Similar to the way GPS calculates the best route for travel considering traffic conditions and tolls, if integrated with the database of a courier (such as DHL), average shipping times to get material into specified countries could be weighed against shipping costs to determine the most efficient and cost-effective route of transport. While savings per shipment might seem modest when compared to the overall cost of the trial, the aggregated savings can amass to hundreds of thousands of dollars, especially if the trial has a large number of sites across the globe.

A similar automation capability that should also be noted is that of prioritization of shipping through labeling factors, such as expiry and country-specific requirements. IRT can be designed to control shipments so that older lots are prioritized over those that are younger, and that once a certain threshold has been reached, shipping stops entirely for a particular batch. It can also be programmed to segregate label types, so that material that may have been split into batches with different labels can be shipped appropriately.

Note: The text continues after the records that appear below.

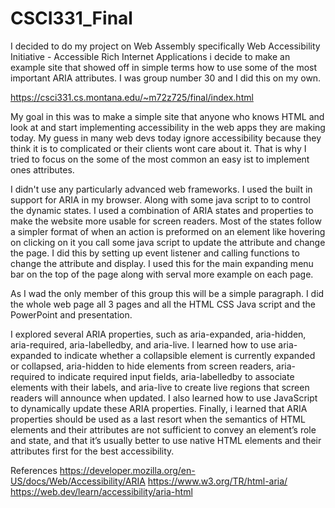 # CSCI331_Final

I decided to do my project on Web Assembly specifically Web Accessibility Initiative - Accessible Rich Internet Applications i decide to make an example site that showed off in simple terms how to use some of the most important ARIA attributes. I was group number 30 and I did this on my own.

https://csci331.cs.montana.edu/~m72z725/final/index.html

My goal in this was to make a simple site that anyone who knows HTML and look at and start implementing accessibility in the web apps they are making today. My guess in many web devs today ignore accessibility because they think it is to complicated or their clients wont care about it. That is why I tried to focus on the some of the most common an easy ist to implement ones attributes.

I didn't use any particularly advanced web frameworks. I used the built in support for ARIA in my browser. Along with some java script to to control the dynamic states. I used a combination of ARIA states and properties to make the website more usable for screen readers. Most of the states follow a simpler format of when an action is preformed on an element like hovering on clicking on it you call some java script to update the attribute and change the page.
I did this by setting up event listener and calling functions to change the attribute and display. I used this for the main expanding menu bar on the top of the page along with serval more example on each page.

As I wad the only member of this group this will be a simple paragraph. I did the whole web page all 3 pages and all the HTML CSS Java script and the PowerPoint and presentation.

I explored several ARIA properties, such as aria-expanded, aria-hidden, aria-required, aria-labelledby, and aria-live. I learned how to use aria-expanded to indicate whether a collapsible element is currently expanded or collapsed, aria-hidden to hide elements from screen readers, aria-required to indicate required input fields, aria-labelledby to associate elements with their labels, and aria-live to create live regions that screen readers will announce when updated. I also learned how to use JavaScript to dynamically update these ARIA properties. Finally, i learned that ARIA properties should be used as a last resort when the semantics of HTML elements and their attributes are not sufficient to convey an element’s role and state, and that it’s usually better to use native HTML elements and their attributes first for the best accessibility.

References
https://developer.mozilla.org/en-US/docs/Web/Accessibility/ARIA
https://www.w3.org/TR/html-aria/
https://web.dev/learn/accessibility/aria-html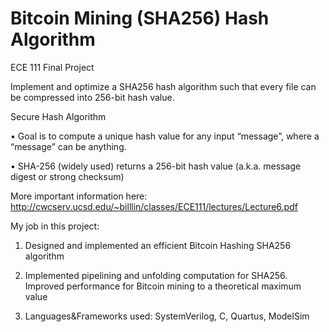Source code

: # Bitcoin Mining (SHA256) Hash Algorithm

ECE 111 Final Project

Implement and optimize a SHA256 hash algorithm such that every file can be compressed into 256-bit hash value. 

Secure Hash Algorithm

• Goal is to compute a unique hash value for any input
“message”, where a “message” can be anything.

• SHA-256 (widely used) returns a 256-bit hash value (a.k.a.
message digest or strong checksum)

More important information here:
http://cwcserv.ucsd.edu/~billlin/classes/ECE111/lectures/Lecture6.pdf

My job in this project:
1. Designed and implemented an efficient Bitcoin Hashing SHA256 algorithm

2. Implemented pipelining and unfolding computation for SHA256. Improved performance for Bitcoin mining to a theoretical maximum value

3. Languages\&Frameworks used: SystemVerilog, C, Quartus, ModelSim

Opportunities to Recover Costs and Increase Efficiencies

In closing, it should be noted that there are numerous opportunities to recover costs and increase efficiencies in clinical trials through tighter management of the supply chain, of which the preceding examples are just a few. In addition to their explicit direct cost savings, many of these functional capabilities can have extraordinary implicit savings by preventing clinical trial delays due to supply-related issues. Such delays create major opportunity costs associated with lost sales due to shortened windows to sell product prior to expiry of patent, which can equate to millions of dollars and should therefore be given a high level of consideration.